Virgin Australia is set to return to the stock market with a $443 million Initial Public Offering (IPO). This is currently the largest IPO in Australia for 2025. Institutional investors will have the chance to bid for shares until Thursday.
The successful listing of Virgin Australia would be a strong vote of confidence in consumer spending in the Australian market, according to industry analysts. Virgin Australia’s return to the Australian Securities Exchange (ASX) will involve a $685 million raising. This will reduce Bain Capital’s stake in the airline to 40 percent.
Brokers are offering shares at $2.90 each, which is a discount compared to rival Qantas. Demand from fund managers has reportedly been strong. The float has been in flux for the past two years but has finally gained momentum.
It signifies a major restructuring of Virgin Australia’s financial strategy under Bain Capital’s direction. Bain Capital acquired the airline during its administration in 2020.

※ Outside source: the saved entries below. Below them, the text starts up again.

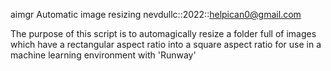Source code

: aimgr
Automatic image resizing 
nevdullc::2022::helpican0@gmail.com

The purpose of this script is to automagically resize a folder full of images 
which have a rectangular aspect ratio into a square aspect ratio for use in a
machine learning environment with 'Runway'


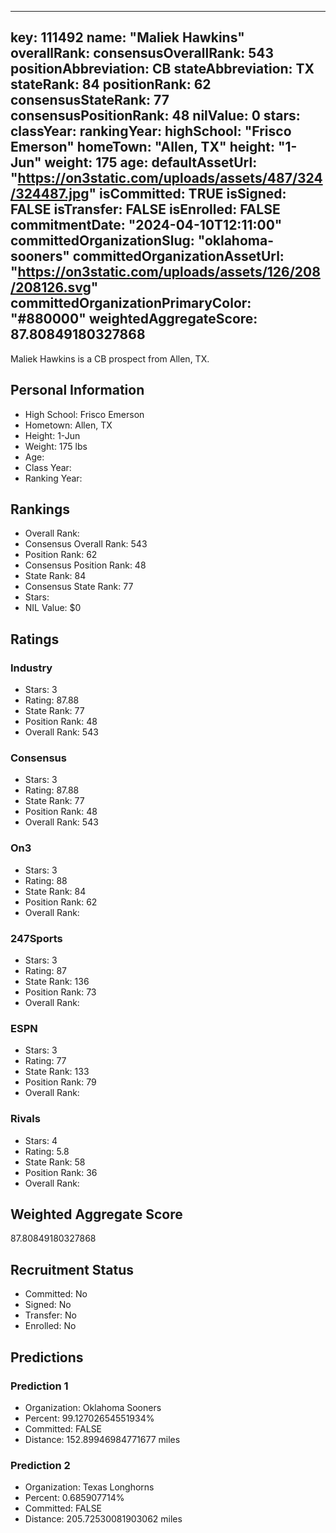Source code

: ---
  key: 111492
  name: "Maliek Hawkins"
  overallRank: 
  consensusOverallRank: 543
  positionAbbreviation: CB
  stateAbbreviation: TX
  stateRank: 84
  positionRank: 62
  consensusStateRank: 77
  consensusPositionRank: 48
  nilValue: 0
  stars: 
  classYear: 
  rankingYear: 
  highSchool: "Frisco Emerson"
  homeTown: "Allen, TX"
  height: "1-Jun"
  weight: 175
  age: 
  defaultAssetUrl: "https://on3static.com/uploads/assets/487/324/324487.jpg"
  isCommitted: TRUE
  isSigned: FALSE
  isTransfer: FALSE
  isEnrolled: FALSE
  commitmentDate: "2024-04-10T12:11:00"
  committedOrganizationSlug: "oklahoma-sooners"
  committedOrganizationAssetUrl: "https://on3static.com/uploads/assets/126/208/208126.svg"
  committedOrganizationPrimaryColor: "#880000"
  weightedAggregateScore: 87.80849180327868
  ---
  
  Maliek Hawkins is a CB prospect from Allen, TX.
  
  ## Personal Information
  - High School: Frisco Emerson
  - Hometown: Allen, TX
  - Height: 1-Jun
  - Weight: 175 lbs
  - Age: 
  - Class Year: 
  - Ranking Year: 
  
  ## Rankings
  - Overall Rank: 
  - Consensus Overall Rank: 543
  - Position Rank: 62
  - Consensus Position Rank: 48
  - State Rank: 84
  - Consensus State Rank: 77
  - Stars: 
  - NIL Value: $0
  
  ## Ratings
  
  ### Industry
  - Stars: 3
  - Rating: 87.88
  - State Rank: 77
  - Position Rank: 48
  - Overall Rank: 543
  
  ### Consensus
  - Stars: 3
  - Rating: 87.88
  - State Rank: 77
  - Position Rank: 48
  - Overall Rank: 543
  
  ### On3
  - Stars: 3
  - Rating: 88
  - State Rank: 84
  - Position Rank: 62
  - Overall Rank: 
  
  ### 247Sports
  - Stars: 3
  - Rating: 87
  - State Rank: 136
  - Position Rank: 73
  - Overall Rank: 
  
  ### ESPN
  - Stars: 3
  - Rating: 77
  - State Rank: 133
  - Position Rank: 79
  - Overall Rank: 
  
  ### Rivals
  - Stars: 4
  - Rating: 5.8
  - State Rank: 58
  - Position Rank: 36
  - Overall Rank: 
  
  ## Weighted Aggregate Score
  87.80849180327868
  
  ## Recruitment Status
  - Committed: No
  - Signed: No
  - Transfer: No
  - Enrolled: No
  
  
  
  ## Predictions
  
  ### Prediction 1
  - Organization: Oklahoma Sooners
  - Percent: 99.12702654551934%
  - Committed: FALSE
  - Distance: 152.89946984771677 miles
  
  ### Prediction 2
  - Organization: Texas Longhorns
  - Percent: 0.685907714%
  - Committed: FALSE
  - Distance: 205.72530081903062 miles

Virgin Australia’s ASX comeback
The IPO is happening at the same time as the Australian Securities and Investments Commission (ASIC) releasing 50 submissions into its public-private markets review. This adds complexity to the timing of Virgin’s market return. As Virgin Australia gets ready to re-enter the public market, the aviation industry will be closely watching its performance, especially compared to its main competitor, Qantas.
The expected strong initial demand for shares suggests confidence in the airline’s revitalized management and strategic direction. Flight Centre’s Graham Turner has shared his perspective on the re-listing. Despite the challenges, there is optimism about Virgin Australia’s future.
According to Turner, the airline’s former Bain consultant, now playing a major role, is poised to make impactful moves following the re-listing. Virgin Australia’s strategic shift and Bain Capital’s reduced stake mark a pivotal moment in the airline’s history. It offers a renewed focus on competitiveness and market presence.
The successful completion of the $685 million raising will be crucial for the airline’s future growth and stability. Market participants are eagerly awaiting the outcomes of this major financial move.